Suppose the governor of the state of Georgia has proposed a new labor
policy that seeks to increase the wages of workers in the manufacturing
industry. This is in light with the state of Georgia wanting to reduce
the importation and over reliance of manufactured goods from other
neighboring states. Suppose again that we want to estimate the effect of
this policy on the wages of workers in two industries, manufacturing and
services. We have two years of data before and two years of data after
the policy with a simultaneous treatment on the third year.
We generate fake data to simulate this scenario with the following
code.
set.seed(1234)
n <- 1200 # set number of observations to 1200
year <- rep(c(0, 1, 2, 3), each = n/4) # create the year dummies
industry <- rep(c(0, 1), n/2) # we create the industry dummy with services=0 and manufacturing=1
treatment <- c(rep(0,600), rep(1,600)) # 4 years of data: year 3 is the beginning of the policy
error <- rnorm(n, 0, 10)
wage <- 50 +80*year + 90*industry + 120*treatment*industry + error # the data generating process
data <- data.frame(wage, year, industry, treatment)
Here, year variable is a time variable that equal to
0,1,2,3 for the first, second, third and fourth year respectively.
industry variable is a binary variable indicating whether
the worker is in services industry (0) or the manufacturing industry
(1), and treatment is a binary variable indicating whether
the worker was affected by the policy (1) or not (0). The error term is
normally distributed with a mean of 0 and a standard deviation of 10.
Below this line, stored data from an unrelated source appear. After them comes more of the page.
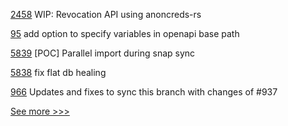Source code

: 
[2458](https://github.com/hyperledger/aries-cloudagent-python/pull/2458) WIP: Revocation API using anoncreds-rs

[95](https://github.com/hyperledger/firefly-common/pull/95) add option to specify variables in openapi base path

[5839](https://github.com/hyperledger/besu/pull/5839) [POC] Parallel import during snap sync

[5838](https://github.com/hyperledger/besu/pull/5838) fix flat db healing

[966](https://github.com/hyperledger/aries-vcx/pull/966) Updates and fixes to sync this branch with changes of #937


[See more >>>](https://start-here.hyperledger.org/pull-requests)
Furthermore we assume the data generating process (DGP) of wages is at
follows: $wage=50 + 80year + 90industry +
120treatmentindustry + error $ With this DGP, our pre-assumed
average treatment effect on the treated (ATT) of the policy is 120.
library(ggplot2)
ggplot(data, aes(x = year, y = wage, color = factor(industry))) +
geom_point() +
ggtitle("Wages by industry and year") +
ylab("Wage") +
xlab("Year") +
scale_color_discrete(name = "Industry")
This produces a scatterplot of wages by year and industry, with the color indicating the industry. We can see that the wages are higher in the manufacturing industry than in the services industry through out the years. Additionally the gap between the wages between these two industries was similar until after the policy was introduced in the third year that we see a discrete jump in wages for the manufacturing workers. With this graph we are convinced that we had a parallel pre-trends assumption between wages before the policy was passed.
To pick up the “true” ATT, i will run the DID regression with Time-Period Fixed Effects. With the true DID regression with Time-Period FE, I specify the model as; \(Wage_{i,t}=\alpha + \beta Industry_{i}+\tau T + \gamma (Industry \times Treatment) + \epsilon_{i,t}\) where, \(Wage_{i,t}\) is the wage for worker \(i\) in time period \(t\), \(Industry_{i}\) is a binary variable indicating whether the worker is in services industry (0) or the manufacturing industry (1). \(Treatment_t\) is a binary variable indicating whether the worker was affected by the policy (1) or not (0). \(T\) is the time dummies and \(\epsilon_{i,t}\) is the error term. Here, I used the plm package for my regression
# DID regression with Tme FE
library(plm)
did_fe <- plm(wage~industry+treatment*industry, data=data, index = "year", model="within")
# Presenting result table
library(stargazer)
stargazer(did_fe, type="text",
no.space=TRUE, keep.stat = c("n","rsq"),
title = " DID REGRESSION WITH TIME FIXED EFFECT",
dep.var.labels = "WAGES")
##
## DID REGRESSION WITH TIME FIXED EFFECT
## ==============================================
## Dependent variable:
## ---------------------------
## WAGES
## ----------------------------------------------
## industry 90.172***
## (0.808)
## industry:treatment 119.223***
## (1.143)
## ----------------------------------------------
## Observations 1,200
## R2 0.985
## ==============================================
## Note: *p<0.1; **p<0.05; ***p<0.01
The regression results show that the coefficient of the interaction term between industry and treatment is positive and statistically significant \((\gamma= 119.2, p < 0.001)\). This means that the estimated treatment effect is statistically significant in the third and fourth post-policy-change years, indicating that the policy change had a positive effect on wages for the manufacturing treatment group. As illustrated in part 1 where the pre-assumed ATT was 120, this regression was able to pick up the true ATT as expected.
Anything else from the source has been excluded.